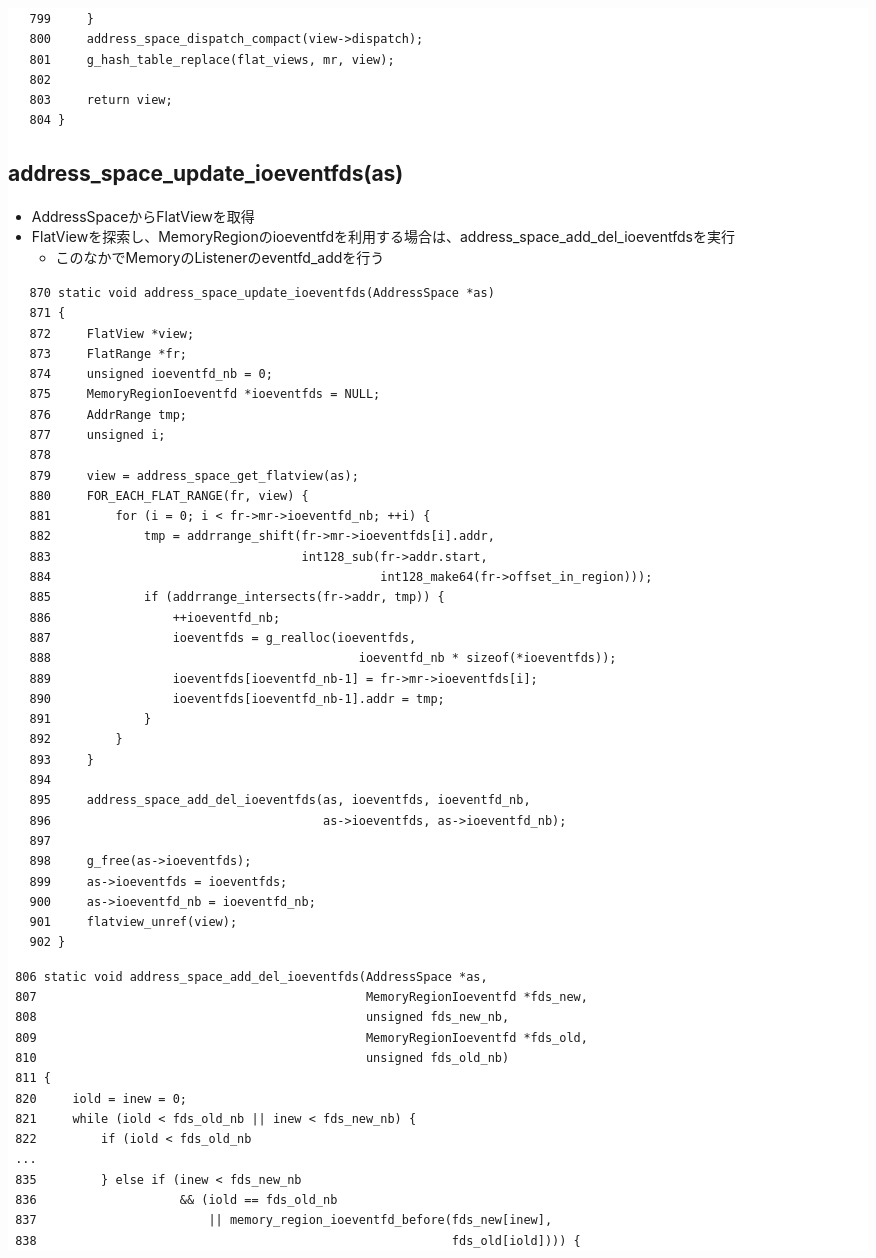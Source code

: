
 ```
   799     }
   800     address_space_dispatch_compact(view->dispatch);
   801     g_hash_table_replace(flat_views, mr, view);
   802
   803     return view;
   804 }
```


## address_space_update_ioeventfds(as)
* AddressSpaceからFlatViewを取得
* FlatViewを探索し、MemoryRegionのioeventfdを利用する場合は、address_space_add_del_ioeventfdsを実行
    * このなかでMemoryのListenerのeventfd_addを行う
```
   870 static void address_space_update_ioeventfds(AddressSpace *as)
   871 {
   872     FlatView *view;
   873     FlatRange *fr;
   874     unsigned ioeventfd_nb = 0;
   875     MemoryRegionIoeventfd *ioeventfds = NULL;
   876     AddrRange tmp;
   877     unsigned i;
   878
   879     view = address_space_get_flatview(as);
   880     FOR_EACH_FLAT_RANGE(fr, view) {
   881         for (i = 0; i < fr->mr->ioeventfd_nb; ++i) {
   882             tmp = addrrange_shift(fr->mr->ioeventfds[i].addr,
   883                                   int128_sub(fr->addr.start,
   884                                              int128_make64(fr->offset_in_region)));
   885             if (addrrange_intersects(fr->addr, tmp)) {
   886                 ++ioeventfd_nb;
   887                 ioeventfds = g_realloc(ioeventfds,
   888                                           ioeventfd_nb * sizeof(*ioeventfds));
   889                 ioeventfds[ioeventfd_nb-1] = fr->mr->ioeventfds[i];
   890                 ioeventfds[ioeventfd_nb-1].addr = tmp;
   891             }
   892         }
   893     }
   894
   895     address_space_add_del_ioeventfds(as, ioeventfds, ioeventfd_nb,
   896                                      as->ioeventfds, as->ioeventfd_nb);
   897
   898     g_free(as->ioeventfds);
   899     as->ioeventfds = ioeventfds;
   900     as->ioeventfd_nb = ioeventfd_nb;
   901     flatview_unref(view);
   902 }
```

```
 806 static void address_space_add_del_ioeventfds(AddressSpace *as,
 807                                              MemoryRegionIoeventfd *fds_new,
 808                                              unsigned fds_new_nb,
 809                                              MemoryRegionIoeventfd *fds_old,
 810                                              unsigned fds_old_nb)
 811 {
 820     iold = inew = 0;
 821     while (iold < fds_old_nb || inew < fds_new_nb) {
 822         if (iold < fds_old_nb
 ...
 835         } else if (inew < fds_new_nb
 836                    && (iold == fds_old_nb
 837                        || memory_region_ioeventfd_before(fds_new[inew],
 838                                                          fds_old[iold]))) {
```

◇ ◇ ◇ ◇ ◇

Task goal
Search the material for the word "unsigned" and copy each line where it occurs.

Expected answer
   874     unsigned ioeventfd_nb = 0;
   877     unsigned i;
 808                                              unsigned fds_new_nb,
 810                                              unsigned fds_old_nb)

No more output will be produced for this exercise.